**DIRECTIONS**.
From the first line of the material through the line containing "Harrison, D. and", restate everything word for word and nothing more.

**MATERIAL SHOWN**.

####

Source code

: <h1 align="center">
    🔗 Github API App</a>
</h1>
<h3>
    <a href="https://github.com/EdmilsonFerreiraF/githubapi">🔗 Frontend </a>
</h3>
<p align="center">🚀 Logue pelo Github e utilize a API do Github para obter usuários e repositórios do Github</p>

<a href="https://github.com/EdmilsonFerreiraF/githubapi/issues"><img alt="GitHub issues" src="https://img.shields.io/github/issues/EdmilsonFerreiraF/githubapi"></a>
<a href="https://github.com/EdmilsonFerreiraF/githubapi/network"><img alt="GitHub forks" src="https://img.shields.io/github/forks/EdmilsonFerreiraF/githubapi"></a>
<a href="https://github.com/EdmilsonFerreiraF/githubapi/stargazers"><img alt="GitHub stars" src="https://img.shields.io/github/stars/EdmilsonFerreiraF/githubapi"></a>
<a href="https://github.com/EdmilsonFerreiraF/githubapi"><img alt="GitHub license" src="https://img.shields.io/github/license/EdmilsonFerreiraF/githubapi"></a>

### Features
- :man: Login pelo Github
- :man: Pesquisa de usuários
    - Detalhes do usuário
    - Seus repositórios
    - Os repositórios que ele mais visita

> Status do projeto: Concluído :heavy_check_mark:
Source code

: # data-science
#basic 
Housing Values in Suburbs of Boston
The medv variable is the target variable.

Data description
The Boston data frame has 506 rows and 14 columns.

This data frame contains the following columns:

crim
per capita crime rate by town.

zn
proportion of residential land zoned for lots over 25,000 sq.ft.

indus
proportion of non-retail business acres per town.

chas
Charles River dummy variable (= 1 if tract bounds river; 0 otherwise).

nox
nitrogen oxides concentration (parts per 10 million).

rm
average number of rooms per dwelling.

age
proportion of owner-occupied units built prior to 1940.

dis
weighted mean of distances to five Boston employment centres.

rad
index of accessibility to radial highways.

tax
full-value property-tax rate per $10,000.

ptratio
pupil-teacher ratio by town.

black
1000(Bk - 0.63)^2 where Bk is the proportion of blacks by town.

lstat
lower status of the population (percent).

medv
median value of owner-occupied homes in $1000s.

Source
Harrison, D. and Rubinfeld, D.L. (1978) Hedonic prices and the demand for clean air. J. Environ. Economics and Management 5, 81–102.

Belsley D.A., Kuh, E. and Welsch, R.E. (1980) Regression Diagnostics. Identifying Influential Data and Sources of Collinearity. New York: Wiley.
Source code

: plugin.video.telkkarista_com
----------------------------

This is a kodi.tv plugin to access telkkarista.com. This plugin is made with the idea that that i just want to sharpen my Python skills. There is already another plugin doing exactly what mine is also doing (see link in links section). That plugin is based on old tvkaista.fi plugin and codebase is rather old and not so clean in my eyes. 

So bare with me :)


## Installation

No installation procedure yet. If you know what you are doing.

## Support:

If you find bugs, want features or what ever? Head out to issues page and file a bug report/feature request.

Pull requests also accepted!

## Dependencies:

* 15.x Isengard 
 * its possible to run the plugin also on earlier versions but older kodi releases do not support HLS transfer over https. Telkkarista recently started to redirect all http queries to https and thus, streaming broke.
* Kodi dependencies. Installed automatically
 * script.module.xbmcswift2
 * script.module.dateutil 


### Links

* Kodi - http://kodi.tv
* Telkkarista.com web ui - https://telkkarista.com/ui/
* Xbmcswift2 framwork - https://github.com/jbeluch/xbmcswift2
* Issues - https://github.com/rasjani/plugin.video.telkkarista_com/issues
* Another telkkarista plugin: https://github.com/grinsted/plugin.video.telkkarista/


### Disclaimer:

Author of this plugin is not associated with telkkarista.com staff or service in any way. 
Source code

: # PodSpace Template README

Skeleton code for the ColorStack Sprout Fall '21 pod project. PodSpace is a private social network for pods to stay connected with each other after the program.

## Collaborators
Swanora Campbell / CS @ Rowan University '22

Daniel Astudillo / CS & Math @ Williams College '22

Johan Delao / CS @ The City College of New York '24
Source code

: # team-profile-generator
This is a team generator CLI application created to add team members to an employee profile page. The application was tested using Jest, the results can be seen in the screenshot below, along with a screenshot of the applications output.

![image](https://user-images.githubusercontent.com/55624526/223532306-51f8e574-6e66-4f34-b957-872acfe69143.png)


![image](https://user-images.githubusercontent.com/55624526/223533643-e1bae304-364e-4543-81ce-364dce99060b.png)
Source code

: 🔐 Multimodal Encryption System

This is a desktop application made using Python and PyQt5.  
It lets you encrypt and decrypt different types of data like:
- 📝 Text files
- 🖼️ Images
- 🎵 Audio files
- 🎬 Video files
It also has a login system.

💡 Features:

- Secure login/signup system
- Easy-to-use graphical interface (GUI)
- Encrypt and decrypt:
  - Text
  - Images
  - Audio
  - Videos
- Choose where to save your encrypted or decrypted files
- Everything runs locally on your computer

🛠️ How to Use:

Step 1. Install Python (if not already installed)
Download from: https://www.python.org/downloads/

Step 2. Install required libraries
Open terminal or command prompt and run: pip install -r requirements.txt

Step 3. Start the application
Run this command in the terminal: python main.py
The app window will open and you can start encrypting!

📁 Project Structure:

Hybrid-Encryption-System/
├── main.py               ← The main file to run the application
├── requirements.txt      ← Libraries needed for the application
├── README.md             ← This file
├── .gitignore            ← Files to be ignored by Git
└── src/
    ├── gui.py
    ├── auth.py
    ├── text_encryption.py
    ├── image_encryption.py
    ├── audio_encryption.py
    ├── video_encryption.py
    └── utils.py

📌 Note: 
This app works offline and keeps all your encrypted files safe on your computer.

####

**WRITTEN REPLY**.
Source code

: <h1 align="center">
    🔗 Github API App</a>
</h1>
<h3>
    <a href="https://github.com/EdmilsonFerreiraF/githubapi">🔗 Frontend </a>
</h3>
<p align="center">🚀 Logue pelo Github e utilize a API do Github para obter usuários e repositórios do Github</p>

<a href="https://github.com/EdmilsonFerreiraF/githubapi/issues"><img alt="GitHub issues" src="https://img.shields.io/github/issues/EdmilsonFerreiraF/githubapi"></a>
<a href="https://github.com/EdmilsonFerreiraF/githubapi/network"><img alt="GitHub forks" src="https://img.shields.io/github/forks/EdmilsonFerreiraF/githubapi"></a>
<a href="https://github.com/EdmilsonFerreiraF/githubapi/stargazers"><img alt="GitHub stars" src="https://img.shields.io/github/stars/EdmilsonFerreiraF/githubapi"></a>
<a href="https://github.com/EdmilsonFerreiraF/githubapi"><img alt="GitHub license" src="https://img.shields.io/github/license/EdmilsonFerreiraF/githubapi"></a>

### Features
- :man: Login pelo Github
- :man: Pesquisa de usuários
    - Detalhes do usuário
    - Seus repositórios
    - Os repositórios que ele mais visita

> Status do projeto: Concluído :heavy_check_mark:
Source code

: # data-science
#basic 
Housing Values in Suburbs of Boston
The medv variable is the target variable.

Data description
The Boston data frame has 506 rows and 14 columns.

This data frame contains the following columns:

crim
per capita crime rate by town.

zn
proportion of residential land zoned for lots over 25,000 sq.ft.

indus
proportion of non-retail business acres per town.

chas
Charles River dummy variable (= 1 if tract bounds river; 0 otherwise).

nox
nitrogen oxides concentration (parts per 10 million).

rm
average number of rooms per dwelling.

age
proportion of owner-occupied units built prior to 1940.

dis
weighted mean of distances to five Boston employment centres.

rad
index of accessibility to radial highways.

tax
full-value property-tax rate per $10,000.

ptratio
pupil-teacher ratio by town.

black
1000(Bk - 0.63)^2 where Bk is the proportion of blacks by town.

lstat
lower status of the population (percent).

medv
median value of owner-occupied homes in $1000s.

Source
Harrison, D. and Rubinfeld, D.L. (1978) Hedonic prices and the demand for clean air. J. Environ. Economics and Management 5, 81–102.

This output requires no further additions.